(Beginning of Provided records)
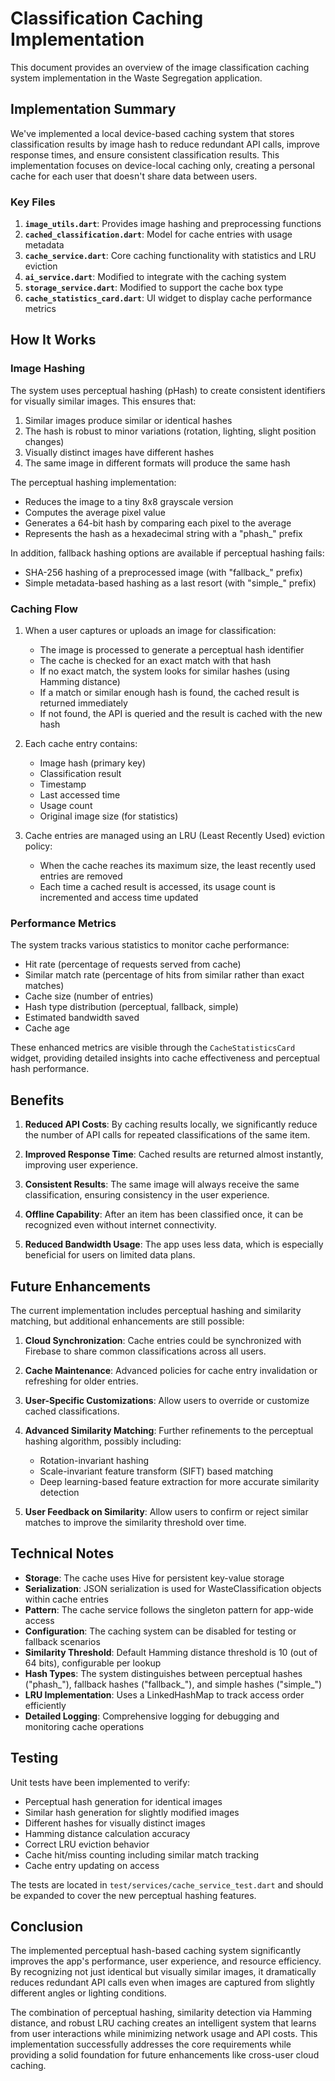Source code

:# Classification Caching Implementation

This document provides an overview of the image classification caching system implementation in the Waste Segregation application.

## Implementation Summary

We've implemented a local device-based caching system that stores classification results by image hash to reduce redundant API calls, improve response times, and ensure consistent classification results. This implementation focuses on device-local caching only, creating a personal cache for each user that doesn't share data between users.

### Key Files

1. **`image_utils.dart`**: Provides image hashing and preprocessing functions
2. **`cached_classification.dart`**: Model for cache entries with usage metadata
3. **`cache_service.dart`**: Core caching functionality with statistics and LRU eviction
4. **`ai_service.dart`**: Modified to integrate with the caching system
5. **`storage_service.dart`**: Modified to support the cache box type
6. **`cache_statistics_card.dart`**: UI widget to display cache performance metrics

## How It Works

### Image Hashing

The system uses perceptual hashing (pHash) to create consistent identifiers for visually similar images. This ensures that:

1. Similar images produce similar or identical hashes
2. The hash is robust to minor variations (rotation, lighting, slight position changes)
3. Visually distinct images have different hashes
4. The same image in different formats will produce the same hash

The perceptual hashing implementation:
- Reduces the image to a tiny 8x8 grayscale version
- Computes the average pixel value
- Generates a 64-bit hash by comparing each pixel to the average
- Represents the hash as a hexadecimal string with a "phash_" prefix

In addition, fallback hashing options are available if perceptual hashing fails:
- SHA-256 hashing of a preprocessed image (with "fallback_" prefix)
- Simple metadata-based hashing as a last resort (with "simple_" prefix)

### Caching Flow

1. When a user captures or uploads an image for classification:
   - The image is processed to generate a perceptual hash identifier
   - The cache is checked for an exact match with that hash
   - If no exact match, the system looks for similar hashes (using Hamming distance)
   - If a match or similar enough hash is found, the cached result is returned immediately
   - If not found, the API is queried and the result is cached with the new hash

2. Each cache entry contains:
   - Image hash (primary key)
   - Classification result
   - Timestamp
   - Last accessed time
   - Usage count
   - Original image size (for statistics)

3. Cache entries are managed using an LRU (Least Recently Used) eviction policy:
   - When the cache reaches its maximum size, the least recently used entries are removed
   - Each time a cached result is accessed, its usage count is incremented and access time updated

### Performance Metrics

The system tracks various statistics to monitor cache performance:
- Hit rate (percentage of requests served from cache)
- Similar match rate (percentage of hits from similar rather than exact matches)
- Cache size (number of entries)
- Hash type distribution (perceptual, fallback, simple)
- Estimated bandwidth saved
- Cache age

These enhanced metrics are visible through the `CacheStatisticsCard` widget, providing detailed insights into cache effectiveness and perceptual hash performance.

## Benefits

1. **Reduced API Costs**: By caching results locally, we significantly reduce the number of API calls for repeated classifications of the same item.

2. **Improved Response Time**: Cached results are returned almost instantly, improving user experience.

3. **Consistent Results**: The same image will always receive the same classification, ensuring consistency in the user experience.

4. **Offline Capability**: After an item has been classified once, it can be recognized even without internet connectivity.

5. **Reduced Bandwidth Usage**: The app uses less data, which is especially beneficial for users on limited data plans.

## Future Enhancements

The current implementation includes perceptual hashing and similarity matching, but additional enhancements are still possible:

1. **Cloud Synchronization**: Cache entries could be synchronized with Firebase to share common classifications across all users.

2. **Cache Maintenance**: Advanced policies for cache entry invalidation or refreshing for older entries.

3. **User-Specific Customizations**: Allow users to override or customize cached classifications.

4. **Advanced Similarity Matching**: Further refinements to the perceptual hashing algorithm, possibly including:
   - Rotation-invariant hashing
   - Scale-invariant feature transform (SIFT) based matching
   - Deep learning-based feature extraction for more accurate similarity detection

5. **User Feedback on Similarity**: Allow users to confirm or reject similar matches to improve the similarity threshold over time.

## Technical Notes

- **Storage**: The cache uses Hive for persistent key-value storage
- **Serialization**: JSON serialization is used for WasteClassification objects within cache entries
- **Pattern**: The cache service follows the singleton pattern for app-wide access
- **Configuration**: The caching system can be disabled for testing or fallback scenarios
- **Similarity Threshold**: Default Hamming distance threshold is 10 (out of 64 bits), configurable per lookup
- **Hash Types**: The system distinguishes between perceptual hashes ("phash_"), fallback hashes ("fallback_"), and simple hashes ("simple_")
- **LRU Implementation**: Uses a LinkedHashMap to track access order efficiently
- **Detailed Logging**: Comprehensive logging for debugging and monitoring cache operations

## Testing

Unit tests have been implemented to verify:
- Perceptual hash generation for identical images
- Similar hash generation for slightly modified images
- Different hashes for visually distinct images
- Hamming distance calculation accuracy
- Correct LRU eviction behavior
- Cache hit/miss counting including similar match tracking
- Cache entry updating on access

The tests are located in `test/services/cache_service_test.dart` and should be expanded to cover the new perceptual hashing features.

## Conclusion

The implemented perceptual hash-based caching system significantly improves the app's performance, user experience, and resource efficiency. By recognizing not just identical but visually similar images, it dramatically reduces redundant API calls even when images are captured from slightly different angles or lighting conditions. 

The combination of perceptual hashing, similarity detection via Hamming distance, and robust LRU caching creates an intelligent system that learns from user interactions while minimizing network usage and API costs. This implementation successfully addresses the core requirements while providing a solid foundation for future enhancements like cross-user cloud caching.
(End of Provided records)
(Beginning of Provided records)
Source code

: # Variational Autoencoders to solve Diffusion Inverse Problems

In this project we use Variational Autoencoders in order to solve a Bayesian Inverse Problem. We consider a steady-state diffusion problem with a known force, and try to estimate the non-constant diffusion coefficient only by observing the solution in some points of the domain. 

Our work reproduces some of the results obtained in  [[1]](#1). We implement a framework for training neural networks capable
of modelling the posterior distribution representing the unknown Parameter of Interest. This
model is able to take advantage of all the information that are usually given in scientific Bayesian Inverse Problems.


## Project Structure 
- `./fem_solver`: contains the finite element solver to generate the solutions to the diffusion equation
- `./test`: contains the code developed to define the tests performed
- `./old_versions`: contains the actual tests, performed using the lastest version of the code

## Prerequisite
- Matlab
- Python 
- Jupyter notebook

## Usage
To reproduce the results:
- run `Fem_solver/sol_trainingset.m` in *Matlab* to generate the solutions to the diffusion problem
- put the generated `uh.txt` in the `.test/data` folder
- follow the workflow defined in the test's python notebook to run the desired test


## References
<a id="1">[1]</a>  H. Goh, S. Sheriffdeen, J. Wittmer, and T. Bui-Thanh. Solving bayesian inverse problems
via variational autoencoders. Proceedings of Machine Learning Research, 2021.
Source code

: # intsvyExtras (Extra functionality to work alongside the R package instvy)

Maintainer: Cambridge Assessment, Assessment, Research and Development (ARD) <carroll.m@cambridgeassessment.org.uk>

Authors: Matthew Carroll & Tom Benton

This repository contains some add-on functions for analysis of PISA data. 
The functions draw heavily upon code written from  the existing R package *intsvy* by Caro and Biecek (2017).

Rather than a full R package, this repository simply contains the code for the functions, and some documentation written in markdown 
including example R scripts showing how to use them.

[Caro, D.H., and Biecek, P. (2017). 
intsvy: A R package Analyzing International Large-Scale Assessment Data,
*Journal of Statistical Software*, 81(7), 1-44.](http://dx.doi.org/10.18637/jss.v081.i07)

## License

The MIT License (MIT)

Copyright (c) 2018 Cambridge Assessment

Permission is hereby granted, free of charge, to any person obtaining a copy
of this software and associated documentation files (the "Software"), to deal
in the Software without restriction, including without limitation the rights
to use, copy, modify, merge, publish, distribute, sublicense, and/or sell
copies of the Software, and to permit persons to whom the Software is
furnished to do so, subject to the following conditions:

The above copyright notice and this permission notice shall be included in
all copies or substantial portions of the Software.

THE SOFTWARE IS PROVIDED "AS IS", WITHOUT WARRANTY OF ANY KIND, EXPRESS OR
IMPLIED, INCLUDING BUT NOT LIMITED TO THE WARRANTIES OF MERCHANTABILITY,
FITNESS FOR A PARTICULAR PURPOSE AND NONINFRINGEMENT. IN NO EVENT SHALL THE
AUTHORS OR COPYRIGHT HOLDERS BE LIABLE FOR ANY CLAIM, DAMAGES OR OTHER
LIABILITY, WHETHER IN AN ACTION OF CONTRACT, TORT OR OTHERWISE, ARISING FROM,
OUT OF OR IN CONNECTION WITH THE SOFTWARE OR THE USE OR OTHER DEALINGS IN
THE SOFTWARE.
(End of Provided records)
In the data above, find the line that contains "- Similar hash" and the line that contains "The implemented perceptual". Repeat exactly those lines and every line between them, and only those.

| Your solution |
- Similar hash generation for slightly modified images
- Different hashes for visually distinct images
- Hamming distance calculation accuracy
- Correct LRU eviction behavior
- Cache hit/miss counting including similar match tracking
- Cache entry updating on access

The tests are located in `test/services/cache_service_test.dart` and should be expanded to cover the new perceptual hashing features.

## Conclusion

The implemented perceptual hash-based caching system significantly improves the app's performance, user experience, and resource efficiency. By recognizing not just identical but visually similar images, it dramatically reduces redundant API calls even when images are captured from slightly different angles or lighting conditions. 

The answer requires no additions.